Review Guided Project: Visualizing Earnings Based On College Majors

What more can be added?
What can be improved?
What more conclusions can be drawn?

project Visualizing Earnings Based On College Majors

Earnings_Based_On_College_Majors.ipynb (1.2 MB)

had problems saving on dataquest platform, worked on my local machine and uploaded my final work.

Click here to view the jupyter notebook file in a new tab


Hello @eashwary! Thanks for sharing:)

Here is what I liked:

  • You have clear project’s objections
  • You have sections that logically split your project
  • Some of your plots have a title and axes labels
  • You have interesting observations and zoom-ins in some cases to further investigate a relationship between two variables (like Total vs. Median) still this observations may be described better.

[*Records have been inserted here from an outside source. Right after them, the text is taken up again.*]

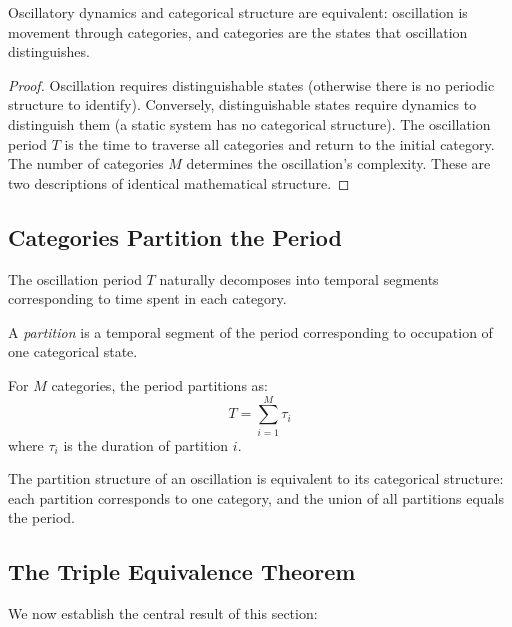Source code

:\begin{proposition}
\label{prop:categories}
Oscillatory dynamics and categorical structure are equivalent: oscillation is movement through categories, and categories are the states that oscillation distinguishes.
\end{proposition}

\begin{proof}
Oscillation requires distinguishable states (otherwise there is no periodic structure to identify). Conversely, distinguishable states require dynamics to distinguish them (a static system has no categorical structure). The oscillation period $T$ is the time to traverse all categories and return to the initial category. The number of categories $M$ determines the oscillation's complexity. These are two descriptions of identical mathematical structure.
\end{proof}

\subsection{Categories Partition the Period}

The oscillation period $T$ naturally decomposes into temporal segments corresponding to time spent in each category.

\begin{definition}[Partition]
\label{def:partition}
A \textit{partition} is a temporal segment of the period corresponding to occupation of one categorical state.
\end{definition}

For $M$ categories, the period partitions as:
\begin{equation}
T = \sum_{i=1}^{M} \tau_i
\end{equation}
where $\tau_i$ is the duration of partition $i$.

\begin{proposition}
\label{prop:partitions}
The partition structure of an oscillation is equivalent to its categorical structure: each partition corresponds to one category, and the union of all partitions equals the period.
\end{proposition}

\subsection{The Triple Equivalence Theorem}

We now establish the central result of this section:


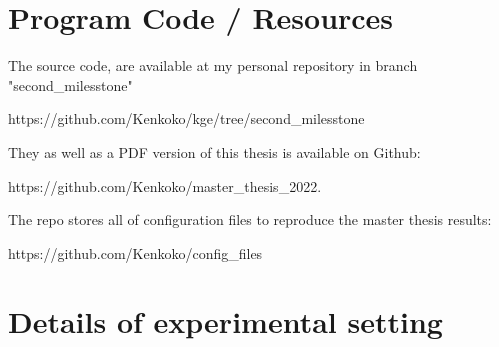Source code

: \appendix



\chapter{Program Code / Resources}
\label{cha:appendix-a}

The source code, are available at my personal repository in branch "second\_milesstone"

\quad https://github.com/Kenkoko/kge/tree/second\_milesstone

\noindent They as well as a PDF version of this thesis is available on Github:  

\quad https://github.com/Kenkoko/master\_thesis\_2022.

\noindent The repo stores all of configuration files to reproduce the master thesis results: 

\quad https://github.com/Kenkoko/config\_files

\chapter{Details of experimental setting}
\label{cha:details of experimental setting}

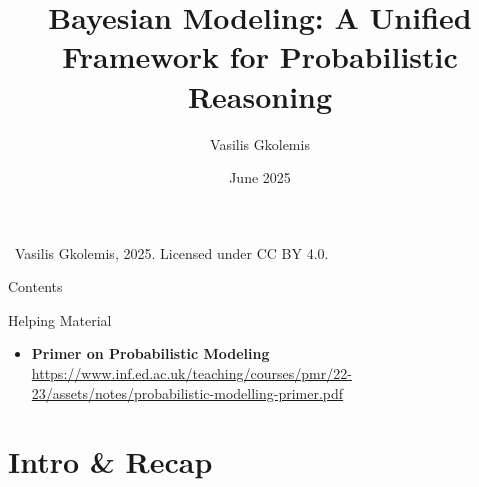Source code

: \documentclass{beamer}
\title{Bayesian Modeling: A Unified Framework for Probabilistic Reasoning}
\author{Vasilis Gkolemis}
\institute{ATHENA RC | HUA}
\date{June 2025}
\begin{document}
\begin{frame}
  \titlepage
  \vfill
  \footnotesize
  \textcopyright\
  Vasilis Gkolemis, 2025. Licensed under CC BY 4.0.
\end{frame}

\begin{frame}{Contents}
  \tableofcontents
\end{frame}


\begin{frame}{Helping Material}
  \begin{itemize}
    \item \textbf{Primer on Probabilistic Modeling} \url{https://www.inf.ed.ac.uk/teaching/courses/pmr/22-23/assets/notes/probabilistic-modelling-primer.pdf}
  \end{itemize}
\end{frame}


\section{Intro \& Recap}
\end{document}
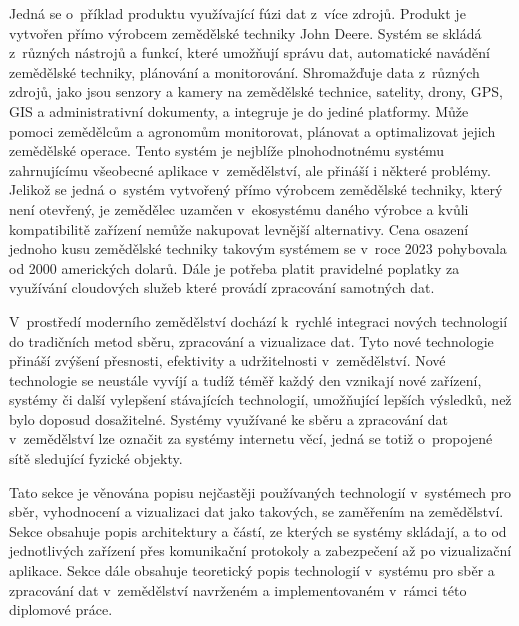 Jedná se o~příklad produktu využívající fúzi dat z~více zdrojů. Produkt je vytvořen přímo výrobcem zemědělské techniky John Deere. Systém se skládá z~různých nástrojů a funkcí, které umožňují správu dat, automatické navádění zemědělské techniky, plánování a monitorování. Shromažďuje data z~různých zdrojů, jako jsou senzory a kamery na zemědělské technice, satelity, drony, GPS, GIS a administrativní dokumenty, a integruje je do jediné platformy. Může pomoci zemědělcům a agronomům monitorovat, plánovat a optimalizovat jejich zemědělské operace. Tento systém je nejblíže plnohodnotnému systému zahrnujícímu všeobecné aplikace v~zemědělství, ale přináší i některé problémy. Jelikož se jedná o~systém vytvořený přímo výrobcem zemědělské techniky, který není otevřený, je zemědělec uzamčen v~ekosystému daného výrobce a kvůli kompatibilitě zařízení nemůže nakupovat levnější alternativy. Cena osazení jednoho kusu zemědělské techniky takovým systémem se v~roce 2023 pohybovala od 2000 amerických dolarů. Dále je potřeba platit pravidelné poplatky za využívání cloudových služeb které provádí zpracování samotných dat. \cite{JDEERE}

\label{sec:used_technologies}
V~prostředí moderního zemědělství dochází k~rychlé integraci nových technologií do tradičních metod sběru, zpracování a vizualizace dat. Tyto nové technologie přináší zvýšení přesnosti, efektivity a udržitelnosti v~zemědělství. Nové technologie se neustále vyvíjí a tudíž téměř každý den vznikají nové zařízení, systémy či další vylepšení stávajících technologií, umožňující lepších výsledků, než bylo doposud dosažitelné. Systémy využívané ke sběru a zpracování dat v~zemědělství lze označit za systémy internetu věcí, jedná se totiž o~propojené sítě sledující fyzické objekty.

Tato sekce je věnována popisu nejčastěji používaných technologií v~systémech pro sběr, vyhodnocení a vizualizaci dat jako takových, se zaměřením na zemědělství. Sekce obsahuje popis architektury a částí, ze kterých se systémy skládají, a to od jednotlivých zařízení přes komunikační protokoly a zabezpečení až po vizualizační aplikace. Sekce dále obsahuje teoretický popis technologií v~systému pro sběr a zpracování dat v~zemědělství navrženém a implementovaném v~rámci této diplomové práce.

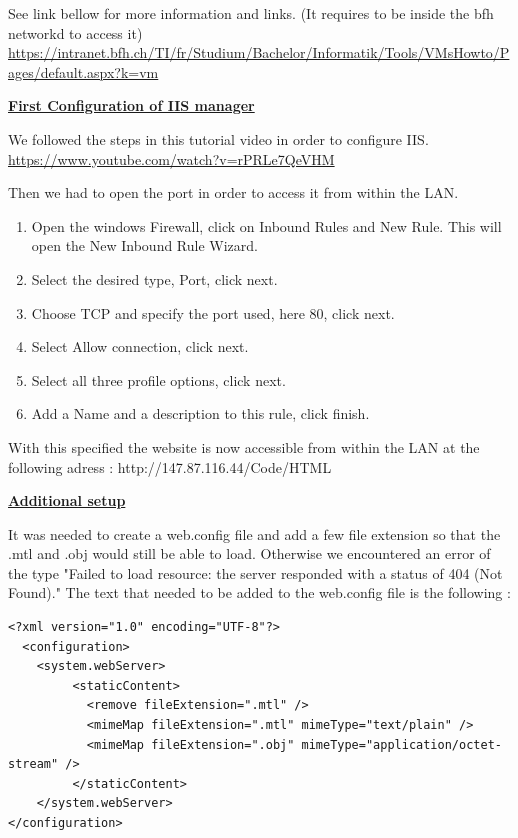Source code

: \documentclass{scrartcl}
\begin{document}
See link bellow for more information and links. (It requires to be inside the bfh networkd to access it)
\url{https://intranet.bfh.ch/TI/fr/Studium/Bachelor/Informatik/Tools/VMsHowto/Pages/default.aspx?k=vm}

\textbf{\underline{First Configuration of IIS manager}}

We followed the steps in this tutorial video in order to configure IIS. \url{https://www.youtube.com/watch?v=rPRLe7QeVHM}

Then we had to open the port in order to access it from within the LAN.
\begin{enumerate}
  \item Open the windows Firewall, click on Inbound Rules and New Rule. This will open the New Inbound Rule Wizard.
  \item Select the desired type, Port, click next.
  \item Choose TCP and specify the port used, here 80, click next.
  \item Select Allow connection, click next.
  \item Select all three profile options, click next.
  \item Add a Name and a description to this rule, click finish.
\end{enumerate}

With this specified the website is now accessible from within the LAN at the following adress : http://147.87.116.44/Code/HTML

\textbf{\underline{Additional setup}}

It was needed to create a web.config file and add a few file extension so that the .mtl and .obj would still be able to load. 
Otherwise we encountered an error of the type "Failed to load resource: the server responded with a status of 404 (Not Found)." 
The text that needed to be added to the web.config file is the following : \\
\lstset{language=XML}
\begin{lstlisting}
<?xml version="1.0" encoding="UTF-8"?>
  <configuration>
    <system.webServer>
         <staticContent>
           <remove fileExtension=".mtl" />
           <mimeMap fileExtension=".mtl" mimeType="text/plain" />
           <mimeMap fileExtension=".obj" mimeType="application/octet-stream" />
         </staticContent>
    </system.webServer>
</configuration>
\end{lstlisting}
\end{document}
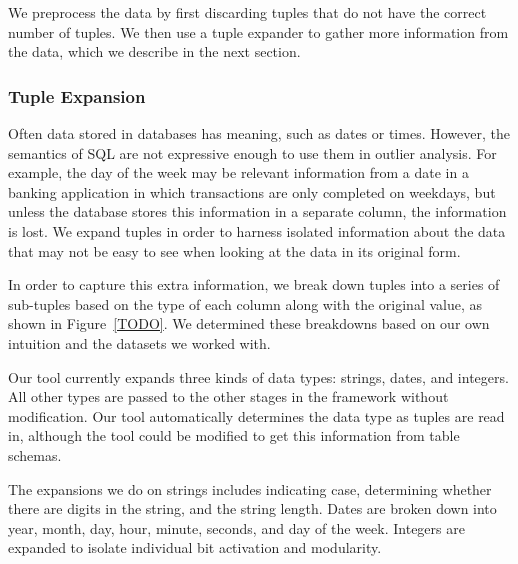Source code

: 
We preprocess the data by first discarding tuples that do not have the correct number of tuples.
We then use a tuple expander to gather more information from the data, which we describe in the next section.

\subsubsection{Tuple Expansion}

Often data stored in databases has meaning, such as dates or times.
However, the semantics of SQL are not expressive enough to use them in outlier analysis.
For example, the day of the week may be relevant information from a date in a banking application in which transactions are only completed on weekdays, but unless the database stores this information in a separate column, the information is lost.
We expand tuples in order to harness isolated information about the data that may not be easy to see when looking at the data in its original form.

In order to capture this extra information, we break down tuples into a series of sub-tuples based on the type of each column along with the original value, as shown in Figure~\ref{TODO}.
We determined these breakdowns based on our own intuition and the datasets we worked with.

Our tool currently expands three kinds of data types: strings, dates, and integers.
All other types are passed to the other stages in the framework without modification.
Our tool automatically determines the data type as tuples are read in, although the tool could be modified to get this information from table schemas.

The expansions we do on strings includes indicating case, determining whether there are digits in the string, and the string length.
Dates are broken down into year, month, day, hour, minute, seconds, and day of the week.
Integers are expanded to isolate individual bit activation and modularity.

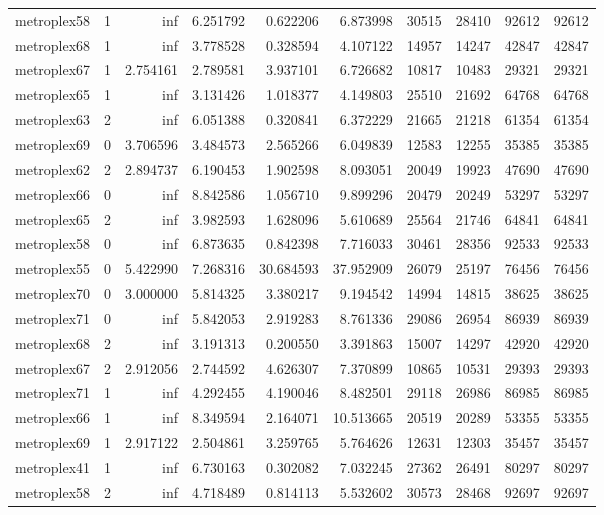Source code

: \begin{longtable}{|l|r|r|r|r|r|r|r|r|r|}
metroplex58 & 1 & inf & 6.251792 & 0.622206 & 6.873998 & 30515 & 28410 & 92612 & 92612 \\
metroplex68 & 1 & inf & 3.778528 & 0.328594 & 4.107122 & 14957 & 14247 & 42847 & 42847 \\
metroplex67 & 1 & 2.754161 & 2.789581 & 3.937101 & 6.726682 & 10817 & 10483 & 29321 & 29321 \\
metroplex65 & 1 & inf & 3.131426 & 1.018377 & 4.149803 & 25510 & 21692 & 64768 & 64768 \\
metroplex63 & 2 & inf & 6.051388 & 0.320841 & 6.372229 & 21665 & 21218 & 61354 & 61354 \\
metroplex69 & 0 & 3.706596 & 3.484573 & 2.565266 & 6.049839 & 12583 & 12255 & 35385 & 35385 \\
metroplex62 & 2 & 2.894737 & 6.190453 & 1.902598 & 8.093051 & 20049 & 19923 & 47690 & 47690 \\
metroplex66 & 0 & inf & 8.842586 & 1.056710 & 9.899296 & 20479 & 20249 & 53297 & 53297 \\
metroplex65 & 2 & inf & 3.982593 & 1.628096 & 5.610689 & 25564 & 21746 & 64841 & 64841 \\
metroplex58 & 0 & inf & 6.873635 & 0.842398 & 7.716033 & 30461 & 28356 & 92533 & 92533 \\
metroplex55 & 0 & 5.422990 & 7.268316 & 30.684593 & 37.952909 & 26079 & 25197 & 76456 & 76456 \\
metroplex70 & 0 & 3.000000 & 5.814325 & 3.380217 & 9.194542 & 14994 & 14815 & 38625 & 38625 \\
metroplex71 & 0 & inf & 5.842053 & 2.919283 & 8.761336 & 29086 & 26954 & 86939 & 86939 \\
metroplex68 & 2 & inf & 3.191313 & 0.200550 & 3.391863 & 15007 & 14297 & 42920 & 42920 \\
metroplex67 & 2 & 2.912056 & 2.744592 & 4.626307 & 7.370899 & 10865 & 10531 & 29393 & 29393 \\
metroplex71 & 1 & inf & 4.292455 & 4.190046 & 8.482501 & 29118 & 26986 & 86985 & 86985 \\
metroplex66 & 1 & inf & 8.349594 & 2.164071 & 10.513665 & 20519 & 20289 & 53355 & 53355 \\
metroplex69 & 1 & 2.917122 & 2.504861 & 3.259765 & 5.764626 & 12631 & 12303 & 35457 & 35457 \\
metroplex41 & 1 & inf & 6.730163 & 0.302082 & 7.032245 & 27362 & 26491 & 80297 & 80297 \\
metroplex58 & 2 & inf & 4.718489 & 0.814113 & 5.532602 & 30573 & 28468 & 92697 & 92697 \\

\end{longtable}
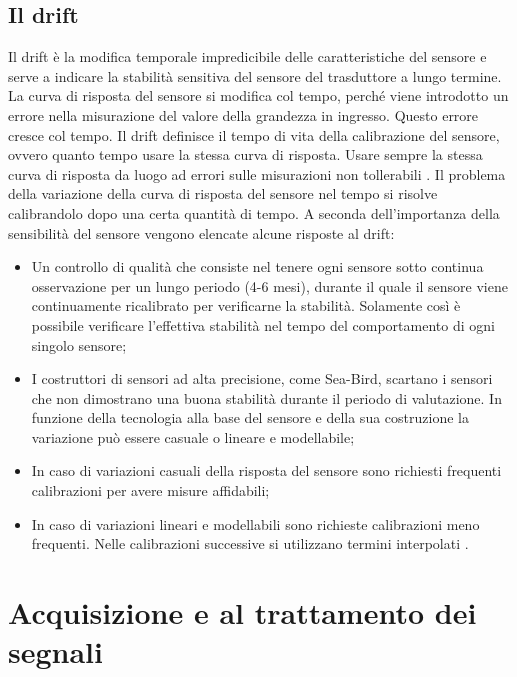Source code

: \documentclass[a4paper]{report} %
\begin{document}
\subsection{Il drift}
Il drift è la modifica temporale impredicibile delle caratteristiche del sensore e serve a indicare la stabilità sensitiva del sensore del trasduttore a lungo termine. La curva di risposta del sensore si modifica col tempo, perché viene introdotto un errore nella misurazione del valore della grandezza in ingresso. Questo errore cresce col tempo. Il drift definisce il tempo di vita della calibrazione del sensore, ovvero quanto tempo usare la stessa curva di risposta. Usare sempre la stessa curva di risposta da luogo ad errori sulle misurazioni non tollerabili \cite{art:rif.14}. 
Il problema della variazione della curva di risposta del sensore nel tempo si risolve calibrandolo dopo una certa quantità di tempo. A seconda dell'importanza della sensibilità del sensore vengono elencate alcune risposte al drift:
\begin{itemize}
\item Un controllo di qualità che consiste nel tenere ogni sensore sotto continua osservazione per un lungo periodo (4-6 mesi), durante il quale il sensore viene continuamente ricalibrato per verificarne la stabilità. Solamente così è possibile verificare l'effettiva stabilità nel tempo del comportamento di ogni singolo sensore;
\item I costruttori di sensori ad alta precisione, come Sea-Bird, scartano i sensori che non dimostrano una buona stabilità durante il periodo di valutazione. In funzione della tecnologia alla base del sensore e della sua costruzione la variazione può essere casuale o lineare e modellabile;
\item In caso di variazioni casuali della risposta del sensore sono richiesti frequenti calibrazioni per avere misure affidabili;
\item In caso di variazioni lineari e modellabili sono richieste calibrazioni meno frequenti. Nelle calibrazioni successive si utilizzano termini interpolati \cite{art:rif.15}.  
\end{itemize}

\section{Acquisizione e al trattamento dei segnali}
\end{document}
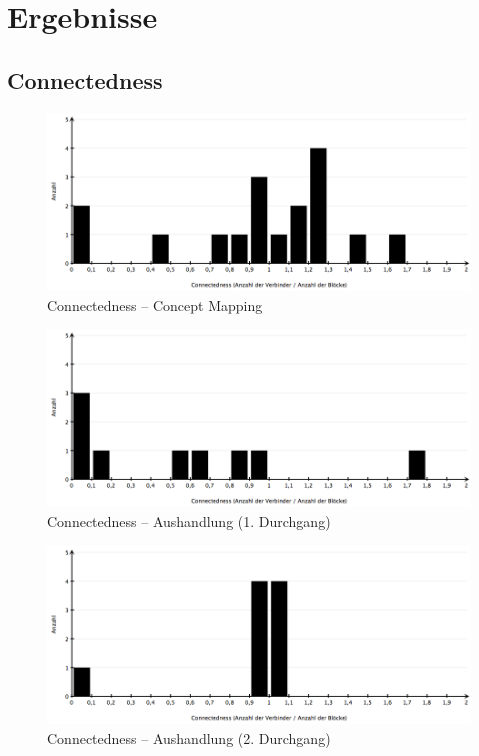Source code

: 
\section{Ergebnisse} %
\label{sec:m_ergebnisse}


\subsection{Connectedness} %
\label{sub:connectedness}

\begin{figure}[htbp]
	\centering
		\includegraphics[width=12cm]{img/Evaluierung/connectednessConceptMapping.png}
	\caption{Connectedness -- Concept Mapping}
	\label{fig:img_Evaluierung_connectednessConceptMapping}
\end{figure}

\begin{figure}[htbp]
	\centering
		\includegraphics[width=12cm]{img/Evaluierung/connectednessAushandlung1.png}
	\caption{Connectedness -- Aushandlung (1. Durchgang)}
	\label{fig:img_Evaluierung_connectednessAushandlung1}
\end{figure}

\begin{figure}[htbp]
	\centering
		\includegraphics[width=12cm]{img/Evaluierung/connectednessAushandlung2.png}
	\caption{Connectedness -- Aushandlung (2. Durchgang)}
	\label{fig:img_Evaluierung_connectednessAushandlung2}
\end{figure}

Here is what can be improved:

  • Add more subsections: like when you investigate a particular relationship.
  • Define a clearer project’s style (like in some cases you have Observation and in others Observations or OBSERVATION.
  • Give all your plots a meaningful title and axes labels. You can also give axes ticks (for dollars, it’s usually an y axes) a dollar symbol (for the top tick).
  • In which currency is your money? You just provide numbers without any symbol.
  • Comment your code! What does a particular code cell does? It’s rather easy to understand when your code is easy like in this project but it will become a useful habit once your code becomes more complex.
  • In some scatter plots your points are truncated due to tight limits you’ve set.
  • Remove grids from your histograms, they do not provide any information and just distract readers.
  • Your histograms can have more meaningful titles: like what does Median mean? Median salary, number of emplyees or something else? I can decipher this but it would have been easier for me and other reader (and for the future you) if the plot had a clearer title.
  • Here is an example of a plot with no labels and title: the plot under The ShareWomen column contained the percentages , woman as share of total. We can try splitting into 2 bins and observe.. What does it represent? Where are the percentages? What does y label mean? It took me around a minute to figure out what this plot means and how it’s linked to the observations. Most employers or stakeholder wouldn’t lose time trying to find out what you wanted to say:)
  • At the end you have a series of plots with no observations at all!
  • Write a conclusion. Did you answer the questions? What interesting data have you found? Wrap it all up. Most end users are only interested in the conclusions.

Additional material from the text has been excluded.